For the test case, Microsoft researchers built a LAM based on Mistral-7B and used it in a Word test environment. The goal was not only to see whether the model could reason about tasks, but whether it could complete them in the software setting.

The training data started with 29,000 task-plan pairs. Those examples came from Microsoft documentation, wikiHow articles, and Bing searches. The team then used GPT-4o to make simple tasks more complex.

One example in the source shows how this worked. A basic task, "Create a drop-down list", became "Create a dependent drop-down list where the first selection filters the options in the second list." That process helped create more demanding examples for the model to learn from.

The benchmark results show speed and limits

In the Word test environment, the LAM completed tasks successfully 71% of the time. GPT-4o, without visual information, reached a 63% success rate. On that comparison, the LAM performed better.

The speed difference was also notable. The LAM needed only 30 seconds per task, while GPT-4o needed 86 seconds. For any AI system expected to operate software, time per task is part of the user experience, not a side detail.

But the result was not one-sided. When GPT-4o received visual information, it reached a 75.5% success rate. That means the LAM was faster and stronger than GPT-4o without visual input, while GPT-4o was more accurate when visual information was available.

The dataset also changed substantially during development. The "data evolving" strategy expanded the collection from 29,000 task-plan pairs to 76,000 pairs, described in the source as a 150% increase. From those examples, about 2,000 successful action sequences became part of the final training set.

Why this matters for AI assistants

The practical promise is easy to understand. If an AI assistant can operate software directly, it could help with real tasks instead of only giving instructions. In the source article, that shift is framed as moving from systems that understand and generate text toward systems that actively help complete real-world tasks.

Word is a useful test case because it is a familiar productivity environment with many possible actions. A system that can complete tasks there must connect language, planning, and execution. It must also deal with whether the action taken actually matches the user’s goal.

The same idea could apply beyond a single program, but the source is careful about the barriers. The system still faces several hurdles:

  • AI actions can go wrong.
  • Regulatory questions remain unresolved.
  • Technical limitations make it hard to scale up.
  • Adapting the approach to different applications is difficult.

Those concerns are central to the future of Large Action Models. Acting inside software raises different risks than answering a question in text. A mistaken answer is one kind of problem; a mistaken action inside an application can create a more direct consequence.

A step toward more active AI systems

The researchers believe LAMs are an important shift in AI development. They also say these "Large Action Models" mark a significant step toward artificial general intelligence (AGI).

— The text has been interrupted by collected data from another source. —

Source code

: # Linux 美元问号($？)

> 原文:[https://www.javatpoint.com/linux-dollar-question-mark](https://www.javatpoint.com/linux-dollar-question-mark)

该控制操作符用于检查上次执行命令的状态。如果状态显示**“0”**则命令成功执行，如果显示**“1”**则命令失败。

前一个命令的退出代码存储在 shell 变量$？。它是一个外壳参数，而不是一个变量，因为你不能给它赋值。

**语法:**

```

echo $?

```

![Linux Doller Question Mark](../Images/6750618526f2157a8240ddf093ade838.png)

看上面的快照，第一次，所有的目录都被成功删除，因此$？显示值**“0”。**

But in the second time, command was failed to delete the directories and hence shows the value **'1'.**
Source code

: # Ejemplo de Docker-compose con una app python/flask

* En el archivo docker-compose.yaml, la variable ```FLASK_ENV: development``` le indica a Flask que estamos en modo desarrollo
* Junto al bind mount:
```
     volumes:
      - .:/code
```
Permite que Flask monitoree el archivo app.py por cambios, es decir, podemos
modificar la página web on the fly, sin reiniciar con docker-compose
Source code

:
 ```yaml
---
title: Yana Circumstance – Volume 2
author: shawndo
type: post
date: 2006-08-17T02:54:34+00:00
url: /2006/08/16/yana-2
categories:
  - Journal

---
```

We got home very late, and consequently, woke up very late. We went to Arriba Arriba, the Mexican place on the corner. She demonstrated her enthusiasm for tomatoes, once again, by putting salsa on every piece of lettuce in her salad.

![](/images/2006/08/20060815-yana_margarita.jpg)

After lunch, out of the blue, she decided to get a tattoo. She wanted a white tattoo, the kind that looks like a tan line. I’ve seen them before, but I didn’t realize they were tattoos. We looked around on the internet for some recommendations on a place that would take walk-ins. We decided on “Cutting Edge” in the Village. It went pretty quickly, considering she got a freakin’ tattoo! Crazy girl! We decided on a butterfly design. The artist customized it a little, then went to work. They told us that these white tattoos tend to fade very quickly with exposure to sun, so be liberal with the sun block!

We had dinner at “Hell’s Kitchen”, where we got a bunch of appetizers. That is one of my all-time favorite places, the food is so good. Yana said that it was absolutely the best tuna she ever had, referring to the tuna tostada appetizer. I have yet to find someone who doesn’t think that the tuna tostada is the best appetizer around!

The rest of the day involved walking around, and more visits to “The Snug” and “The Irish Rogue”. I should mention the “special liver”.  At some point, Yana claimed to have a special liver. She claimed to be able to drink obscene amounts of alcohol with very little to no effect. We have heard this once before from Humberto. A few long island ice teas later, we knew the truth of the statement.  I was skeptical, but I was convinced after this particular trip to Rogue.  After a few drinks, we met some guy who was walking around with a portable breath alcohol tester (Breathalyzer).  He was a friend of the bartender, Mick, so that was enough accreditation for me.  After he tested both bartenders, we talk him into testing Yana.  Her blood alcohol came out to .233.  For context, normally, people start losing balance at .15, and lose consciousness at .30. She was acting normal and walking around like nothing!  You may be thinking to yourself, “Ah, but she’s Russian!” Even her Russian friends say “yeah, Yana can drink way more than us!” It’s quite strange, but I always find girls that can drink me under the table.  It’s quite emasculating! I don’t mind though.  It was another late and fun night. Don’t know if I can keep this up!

The strongest takeaway is not that the Word-focused model solves the problem. It does not. The results show useful progress, especially in speed and in performance against GPT-4o without visual information, but they also show that visual context can still change the outcome.

For now, Microsoft’s Large Action Model is best understood as an early example of where AI assistants may be heading. The focus is moving from conversation alone toward systems that can interpret a request, make a plan, and perform actions inside the tools people already use.